The Role of Estrogen and Estrogen Receptors in Chemoresistance

Drug resistance is one of the major obstacles limiting the success of cancer chemotherapy. Biological mechanisms contributing to drug resistance may be present de novo and related to inherent features or may be raised after exposure to anticancer drugs. In recent years, both clinical observations and experimental studies suggested that steroid hormones and their receptors might also affect the therapeutic efficacy of antineoplastic drugs. Estrogens and estrogen receptors (ER) are well-known for their critical roles in the development and progression of breast tumors.
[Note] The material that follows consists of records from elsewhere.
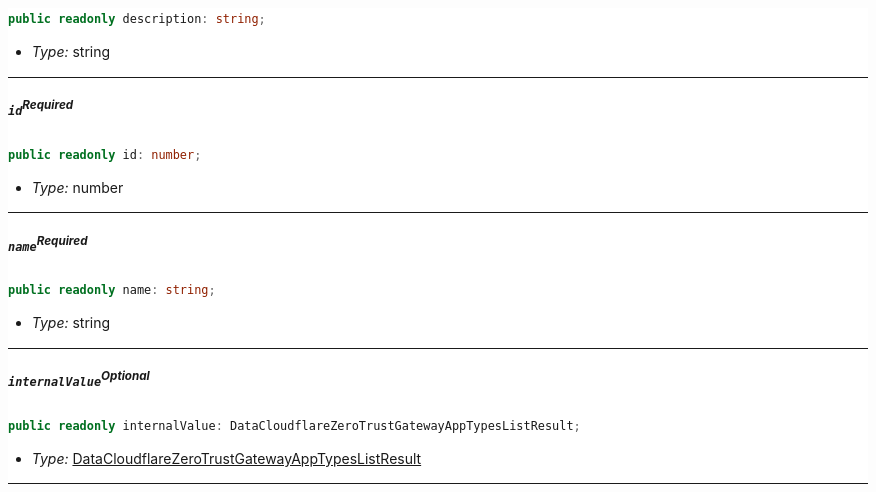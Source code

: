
 ```typescript
public readonly description: string;
```

- *Type:* string

---

##### `id`<sup>Required</sup> <a name="id" id="@cdktf/provider-cloudflare.dataCloudflareZeroTrustGatewayAppTypesList.DataCloudflareZeroTrustGatewayAppTypesListResultOutputReference.property.id"></a>

```typescript
public readonly id: number;
```

- *Type:* number

---

##### `name`<sup>Required</sup> <a name="name" id="@cdktf/provider-cloudflare.dataCloudflareZeroTrustGatewayAppTypesList.DataCloudflareZeroTrustGatewayAppTypesListResultOutputReference.property.name"></a>

```typescript
public readonly name: string;
```

- *Type:* string

---

##### `internalValue`<sup>Optional</sup> <a name="internalValue" id="@cdktf/provider-cloudflare.dataCloudflareZeroTrustGatewayAppTypesList.DataCloudflareZeroTrustGatewayAppTypesListResultOutputReference.property.internalValue"></a>

```typescript
public readonly internalValue: DataCloudflareZeroTrustGatewayAppTypesListResult;
```

- *Type:* <a href="#@cdktf/provider-cloudflare.dataCloudflareZeroTrustGatewayAppTypesList.DataCloudflareZeroTrustGatewayAppTypesListResult">DataCloudflareZeroTrustGatewayAppTypesListResult</a>

---



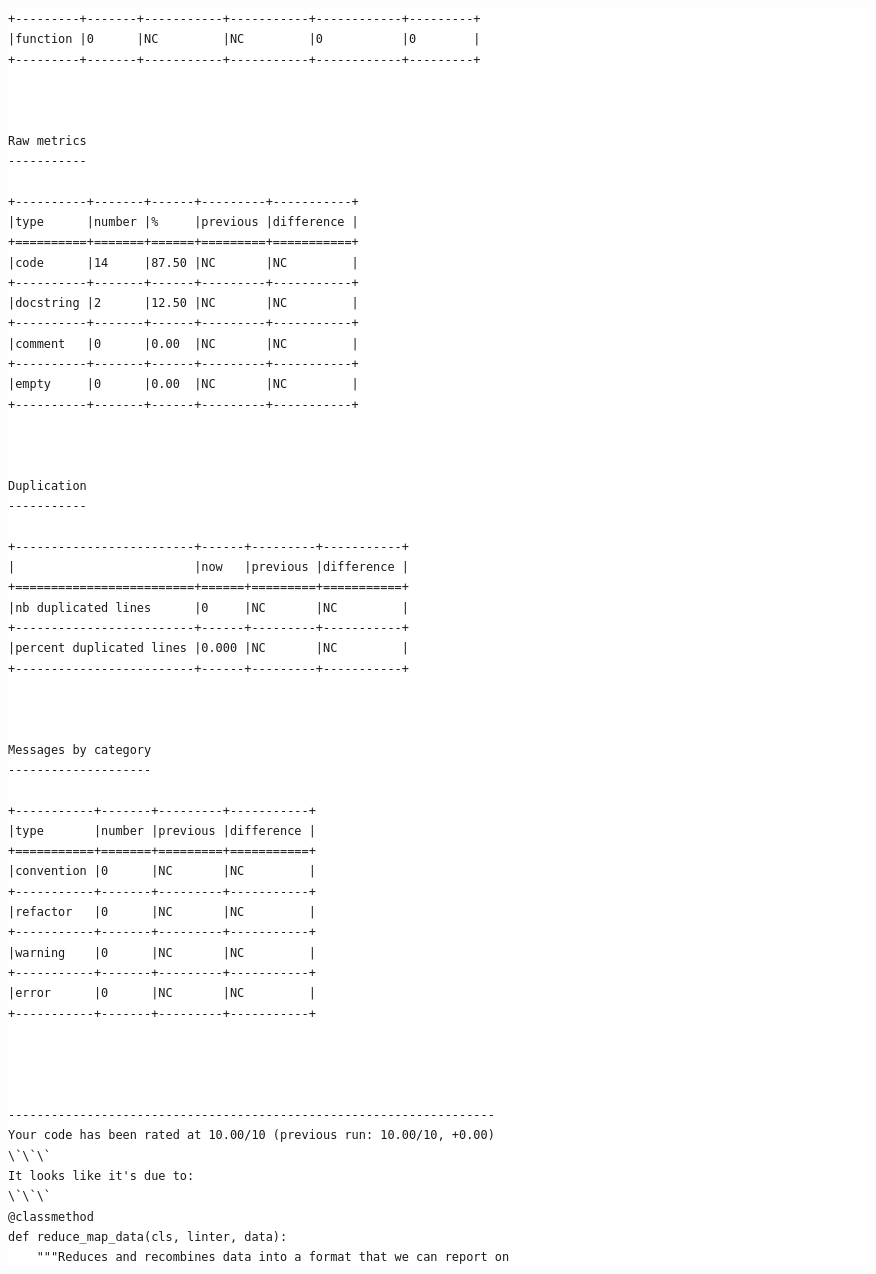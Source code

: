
 ```
+---------+-------+-----------+-----------+------------+---------+
|function |0      |NC         |NC         |0           |0        |
+---------+-------+-----------+-----------+------------+---------+



Raw metrics
-----------

+----------+-------+------+---------+-----------+
|type      |number |%     |previous |difference |
+==========+=======+======+=========+===========+
|code      |14     |87.50 |NC       |NC         |
+----------+-------+------+---------+-----------+
|docstring |2      |12.50 |NC       |NC         |
+----------+-------+------+---------+-----------+
|comment   |0      |0.00  |NC       |NC         |
+----------+-------+------+---------+-----------+
|empty     |0      |0.00  |NC       |NC         |
+----------+-------+------+---------+-----------+



Duplication
-----------

+-------------------------+------+---------+-----------+
|                         |now   |previous |difference |
+=========================+======+=========+===========+
|nb duplicated lines      |0     |NC       |NC         |
+-------------------------+------+---------+-----------+
|percent duplicated lines |0.000 |NC       |NC         |
+-------------------------+------+---------+-----------+



Messages by category
--------------------

+-----------+-------+---------+-----------+
|type       |number |previous |difference |
+===========+=======+=========+===========+
|convention |0      |NC       |NC         |
+-----------+-------+---------+-----------+
|refactor   |0      |NC       |NC         |
+-----------+-------+---------+-----------+
|warning    |0      |NC       |NC         |
+-----------+-------+---------+-----------+
|error      |0      |NC       |NC         |
+-----------+-------+---------+-----------+




--------------------------------------------------------------------
Your code has been rated at 10.00/10 (previous run: 10.00/10, +0.00)
\`\`\`
It looks like it's due to:
\`\`\`
@classmethod
def reduce_map_data(cls, linter, data):
    """Reduces and recombines data into a format that we can report on

```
It has long been known that breast tumors expressing ER alpha protein (ER alpha+) behave in a fundamentally different fashion than ER alpha-negative (ER alpha-) tumors with regard to their responses to hormonal therapy. Data obtained from both laboratory and clinical investigations suggested that some chemotherapeutic agents are clearly less effective in ER alpha+ tumors than ER alpha-tumors, although the mechanisms of ER alpha-mediated chemoresistance are not entirely clear. Moreover, recent studies from our laboratory and others demonstrated that the combination of antiestrogenic agents with chemotherapeutic drugs is of significant therapeutic benefit in ER alpha+ breast cancer over chemotherapy alone. In addition, the ER alpha-derived peptides, microRNAs specifically targeting ER alpha, as well as agents targeting estrogen-related receptors (ERRs) may hold promise to sensitize ER alpha+ breast tumors to chemotherapy. Considering that ERs are expressed in similar to 65% of human breast cancer, the ER alpha-mediated chemoresistance has become a big challenge for clinical treatment. The hope to overcome this drug resistance relies on further clarification of specific pathways or molecules contributing to the resistance. More exhaustive and systematic studies are essential to reach deeper understandings on the underlying mechanisms and to develop novel approaches to sensitize ER alpha+ breast tumors to chemotherapy.